Department of the Legislative Assembly, Northern Territory Government

Darwin City Waterfront - Convention Centre


10th Assembly


5. Darwin City Waterfront - Convention Centre

Ms Carney to MINISTER for Infrastructure and Transport


So, the total costs for Territorians to run and maintain the Convention Centre will be at least $75 million:

1. What will the Territory have to pay to get the Convention Centre back into our control after 25 years.
2. What is the proposed operational life of the Convention Centre. More than Twenty five years.
3. Are there any standards as to what condition the convention Centre has to be in for the Territory to take back control of it.


Answered on 24/02/2006

Q1 DCEC Operations
    Costs to Territorians to operate the Convention Centre are based on actual performance against budgeted performance. The budget is set by the Territory in conjunction with the operator. The Territory is not obligated to budget any more than the base case business model.

From the first stabilised year of operation onwards (2012) the budgeted operational contribution is estimated to be in the order of $2.5M per annum.

Both the Concession Holder and the Operator are highly motivated to outperform by way of incentives and deductions based upon (1) Base case threshold numbers for international and national delegates, and (2) achievement of operating KPI’s. The Concession Holder’s equity is at risk for delegate performance and the operators management fee is at risk for achieving operating KPI’s.

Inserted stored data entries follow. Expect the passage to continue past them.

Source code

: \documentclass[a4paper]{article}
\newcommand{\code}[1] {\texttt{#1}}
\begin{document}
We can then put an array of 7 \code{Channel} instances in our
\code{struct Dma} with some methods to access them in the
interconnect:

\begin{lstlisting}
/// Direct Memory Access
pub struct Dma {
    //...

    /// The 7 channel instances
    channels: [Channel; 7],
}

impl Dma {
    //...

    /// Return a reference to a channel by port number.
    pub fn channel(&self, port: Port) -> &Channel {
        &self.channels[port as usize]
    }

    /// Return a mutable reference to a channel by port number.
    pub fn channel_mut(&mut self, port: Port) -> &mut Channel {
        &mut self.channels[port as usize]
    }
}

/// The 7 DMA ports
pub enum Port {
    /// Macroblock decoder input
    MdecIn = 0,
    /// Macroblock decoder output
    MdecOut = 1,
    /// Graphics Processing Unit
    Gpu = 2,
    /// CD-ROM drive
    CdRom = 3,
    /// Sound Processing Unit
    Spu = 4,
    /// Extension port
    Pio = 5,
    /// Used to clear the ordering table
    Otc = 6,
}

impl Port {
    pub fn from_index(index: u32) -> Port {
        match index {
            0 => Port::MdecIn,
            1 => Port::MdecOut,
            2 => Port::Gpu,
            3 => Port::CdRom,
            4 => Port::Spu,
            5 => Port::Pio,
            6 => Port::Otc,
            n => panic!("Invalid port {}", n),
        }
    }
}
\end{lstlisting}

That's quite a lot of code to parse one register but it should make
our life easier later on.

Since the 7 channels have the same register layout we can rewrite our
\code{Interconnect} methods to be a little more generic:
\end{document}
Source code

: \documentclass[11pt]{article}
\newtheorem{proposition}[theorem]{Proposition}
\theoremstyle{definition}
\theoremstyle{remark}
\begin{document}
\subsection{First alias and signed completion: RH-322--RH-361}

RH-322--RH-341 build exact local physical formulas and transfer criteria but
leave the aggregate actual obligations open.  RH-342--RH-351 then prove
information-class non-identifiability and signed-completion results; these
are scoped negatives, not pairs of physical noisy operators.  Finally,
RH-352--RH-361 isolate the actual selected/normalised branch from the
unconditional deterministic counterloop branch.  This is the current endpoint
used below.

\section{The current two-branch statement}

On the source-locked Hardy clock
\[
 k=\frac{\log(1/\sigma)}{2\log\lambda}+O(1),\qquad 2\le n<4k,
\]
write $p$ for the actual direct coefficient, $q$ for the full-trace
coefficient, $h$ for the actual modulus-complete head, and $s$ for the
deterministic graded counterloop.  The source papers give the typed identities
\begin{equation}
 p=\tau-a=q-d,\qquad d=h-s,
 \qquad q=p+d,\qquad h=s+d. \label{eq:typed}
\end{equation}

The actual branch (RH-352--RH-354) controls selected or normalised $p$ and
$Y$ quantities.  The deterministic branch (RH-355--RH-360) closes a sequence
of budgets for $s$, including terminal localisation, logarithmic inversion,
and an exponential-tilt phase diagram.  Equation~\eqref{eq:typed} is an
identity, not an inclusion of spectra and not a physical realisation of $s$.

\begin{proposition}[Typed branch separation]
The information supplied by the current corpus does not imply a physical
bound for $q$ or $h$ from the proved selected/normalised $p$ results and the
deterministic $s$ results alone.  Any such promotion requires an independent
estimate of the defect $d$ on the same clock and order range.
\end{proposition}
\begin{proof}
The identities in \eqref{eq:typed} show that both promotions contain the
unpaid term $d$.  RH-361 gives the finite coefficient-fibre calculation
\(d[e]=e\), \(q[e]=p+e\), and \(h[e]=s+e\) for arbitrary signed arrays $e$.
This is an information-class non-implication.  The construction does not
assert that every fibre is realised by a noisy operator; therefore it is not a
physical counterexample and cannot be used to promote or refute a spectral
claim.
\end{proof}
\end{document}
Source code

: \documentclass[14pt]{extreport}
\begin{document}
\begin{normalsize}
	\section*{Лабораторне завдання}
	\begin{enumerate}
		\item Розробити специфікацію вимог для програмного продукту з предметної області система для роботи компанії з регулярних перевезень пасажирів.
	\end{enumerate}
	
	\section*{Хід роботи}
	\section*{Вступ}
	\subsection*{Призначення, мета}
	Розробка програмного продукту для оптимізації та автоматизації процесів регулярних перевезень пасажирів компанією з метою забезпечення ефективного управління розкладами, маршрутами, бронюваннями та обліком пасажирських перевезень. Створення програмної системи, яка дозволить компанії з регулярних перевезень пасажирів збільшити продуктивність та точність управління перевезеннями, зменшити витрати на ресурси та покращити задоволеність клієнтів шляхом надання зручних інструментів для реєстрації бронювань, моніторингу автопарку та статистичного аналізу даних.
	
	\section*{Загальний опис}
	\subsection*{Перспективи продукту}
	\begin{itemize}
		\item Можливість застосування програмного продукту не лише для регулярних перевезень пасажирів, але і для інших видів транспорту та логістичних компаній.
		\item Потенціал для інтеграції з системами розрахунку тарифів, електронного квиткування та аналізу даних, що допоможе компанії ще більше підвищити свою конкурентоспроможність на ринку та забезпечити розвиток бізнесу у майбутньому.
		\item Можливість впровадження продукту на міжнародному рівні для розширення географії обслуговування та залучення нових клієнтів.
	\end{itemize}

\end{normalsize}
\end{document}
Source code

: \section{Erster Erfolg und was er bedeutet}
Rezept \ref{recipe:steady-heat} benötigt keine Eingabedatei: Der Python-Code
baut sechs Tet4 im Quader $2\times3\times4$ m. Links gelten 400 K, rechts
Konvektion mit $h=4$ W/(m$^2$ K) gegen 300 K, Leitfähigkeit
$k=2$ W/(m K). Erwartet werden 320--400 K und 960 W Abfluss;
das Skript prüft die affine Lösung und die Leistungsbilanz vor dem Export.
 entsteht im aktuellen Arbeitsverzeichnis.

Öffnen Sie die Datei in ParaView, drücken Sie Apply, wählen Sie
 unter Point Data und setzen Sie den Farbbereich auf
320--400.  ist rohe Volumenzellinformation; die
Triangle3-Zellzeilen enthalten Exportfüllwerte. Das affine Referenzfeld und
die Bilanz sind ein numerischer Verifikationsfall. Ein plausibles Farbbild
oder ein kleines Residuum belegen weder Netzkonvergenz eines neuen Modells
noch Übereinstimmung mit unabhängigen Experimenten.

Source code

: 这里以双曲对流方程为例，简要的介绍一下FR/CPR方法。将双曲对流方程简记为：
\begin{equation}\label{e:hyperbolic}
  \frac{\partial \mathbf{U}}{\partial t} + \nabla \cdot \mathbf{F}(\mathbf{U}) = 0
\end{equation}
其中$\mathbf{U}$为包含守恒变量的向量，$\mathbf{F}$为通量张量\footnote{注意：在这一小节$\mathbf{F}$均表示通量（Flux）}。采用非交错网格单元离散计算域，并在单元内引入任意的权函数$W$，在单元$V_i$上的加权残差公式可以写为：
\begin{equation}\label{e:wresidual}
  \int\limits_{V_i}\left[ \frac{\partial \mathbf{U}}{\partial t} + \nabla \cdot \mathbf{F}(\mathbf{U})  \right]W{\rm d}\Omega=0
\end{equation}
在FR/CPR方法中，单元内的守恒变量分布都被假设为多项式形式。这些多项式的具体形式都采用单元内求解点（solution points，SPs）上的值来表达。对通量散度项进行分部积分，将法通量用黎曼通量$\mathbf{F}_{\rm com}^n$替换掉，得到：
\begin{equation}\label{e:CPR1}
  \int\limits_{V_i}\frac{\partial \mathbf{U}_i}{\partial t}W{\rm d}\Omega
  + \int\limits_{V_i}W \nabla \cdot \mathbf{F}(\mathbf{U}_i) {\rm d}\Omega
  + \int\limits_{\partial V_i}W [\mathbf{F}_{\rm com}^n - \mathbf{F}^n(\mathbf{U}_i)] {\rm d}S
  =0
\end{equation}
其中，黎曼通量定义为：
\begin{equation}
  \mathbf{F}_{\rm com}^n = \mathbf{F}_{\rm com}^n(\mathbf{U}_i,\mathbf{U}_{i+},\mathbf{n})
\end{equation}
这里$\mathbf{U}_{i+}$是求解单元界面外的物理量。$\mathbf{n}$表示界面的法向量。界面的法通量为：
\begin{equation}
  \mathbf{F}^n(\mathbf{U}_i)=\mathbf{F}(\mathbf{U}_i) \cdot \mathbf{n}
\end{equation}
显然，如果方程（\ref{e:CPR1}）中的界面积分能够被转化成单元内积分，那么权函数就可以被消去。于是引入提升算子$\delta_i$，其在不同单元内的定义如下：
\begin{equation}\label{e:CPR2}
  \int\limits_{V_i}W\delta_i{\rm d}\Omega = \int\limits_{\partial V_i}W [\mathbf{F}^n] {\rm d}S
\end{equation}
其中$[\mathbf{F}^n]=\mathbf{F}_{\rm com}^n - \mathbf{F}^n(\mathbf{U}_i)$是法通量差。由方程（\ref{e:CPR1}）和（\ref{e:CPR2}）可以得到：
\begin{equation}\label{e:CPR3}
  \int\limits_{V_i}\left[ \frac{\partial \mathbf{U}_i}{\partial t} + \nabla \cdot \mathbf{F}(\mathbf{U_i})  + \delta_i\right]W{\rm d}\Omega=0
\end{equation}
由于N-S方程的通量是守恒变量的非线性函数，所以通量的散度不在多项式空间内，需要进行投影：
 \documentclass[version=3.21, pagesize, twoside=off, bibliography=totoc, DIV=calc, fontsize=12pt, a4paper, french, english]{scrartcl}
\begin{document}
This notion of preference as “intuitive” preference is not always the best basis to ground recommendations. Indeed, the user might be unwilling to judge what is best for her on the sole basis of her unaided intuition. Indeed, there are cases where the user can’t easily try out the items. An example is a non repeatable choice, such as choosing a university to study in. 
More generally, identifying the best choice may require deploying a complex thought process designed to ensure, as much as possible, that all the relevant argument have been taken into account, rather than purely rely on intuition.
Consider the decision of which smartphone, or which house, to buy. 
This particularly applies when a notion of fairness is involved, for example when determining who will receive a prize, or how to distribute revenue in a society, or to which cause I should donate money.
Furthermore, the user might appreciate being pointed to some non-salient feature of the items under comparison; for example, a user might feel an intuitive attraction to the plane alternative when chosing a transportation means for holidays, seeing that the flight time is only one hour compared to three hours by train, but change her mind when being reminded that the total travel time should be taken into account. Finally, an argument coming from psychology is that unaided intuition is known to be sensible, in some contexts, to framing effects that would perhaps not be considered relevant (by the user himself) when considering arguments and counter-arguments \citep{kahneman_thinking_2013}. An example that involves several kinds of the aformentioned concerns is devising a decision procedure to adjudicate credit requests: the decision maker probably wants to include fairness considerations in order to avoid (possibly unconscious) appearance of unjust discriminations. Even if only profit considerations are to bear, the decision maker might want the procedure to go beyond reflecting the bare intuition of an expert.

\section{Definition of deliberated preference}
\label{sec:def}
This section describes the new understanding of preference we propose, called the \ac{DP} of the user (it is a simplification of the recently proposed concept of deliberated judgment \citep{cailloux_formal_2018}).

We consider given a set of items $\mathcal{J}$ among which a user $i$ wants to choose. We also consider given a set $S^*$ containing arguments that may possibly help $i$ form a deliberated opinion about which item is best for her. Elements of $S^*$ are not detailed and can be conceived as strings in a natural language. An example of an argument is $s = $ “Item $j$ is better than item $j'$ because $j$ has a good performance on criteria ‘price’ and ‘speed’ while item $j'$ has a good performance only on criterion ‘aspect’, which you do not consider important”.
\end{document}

Both the operator and the Concession Holder are incentivised to outperform through an incentive payment based on minimum delegate numbers.

DCEC Maintenance

The cost to maintain the Convention Centre asset is built into the Territory Payment and is based on a fixed sum (indexed) for maintenance and capital replacement.

Q2 The Territory pays $1 at the end of the 25 year Concession period. The asset then reverts to Territory ownership and control.

Q3 The DCEC is designed to have an operational life in excess of the 25 yr Concession Period. Subject to market requirements at the time, it is to be expected the DCEC will be operational far in excess of this timeframe. The asset when handed back to the Territory in year 25 for $1 will be “as new”.

Q4 There are stringent standards by way of an integrated and comprehensive asset maintenance plan.
    The Concession Holder is required to maintain the total asset including replacement of major capital plant and equipment at regular planned intervals.

    Under the Concession Deed, the Concession Holder must also replace at its risk any major plant and equipment items which fail before their planned replacement date.

    The Concession Holder is highly motivated to maintain the asset by way of severe deductions to its daily payment if a functional space is not available for normal use. This can be as high as 75% of the total payment due.

    As a further control, the Territory will conduct an asset audit 3 years prior to the expiry of the Concession Period. The Concession holder is obliged to rectify any plant and equipment assessed as not being to the required standard and is also required to provide a Bank Guarantee to the value of the outstanding items from the asset audit. Should the Concession Holder not rectify outstanding items the Bank Guarantee is available to the Territory to undertake the works.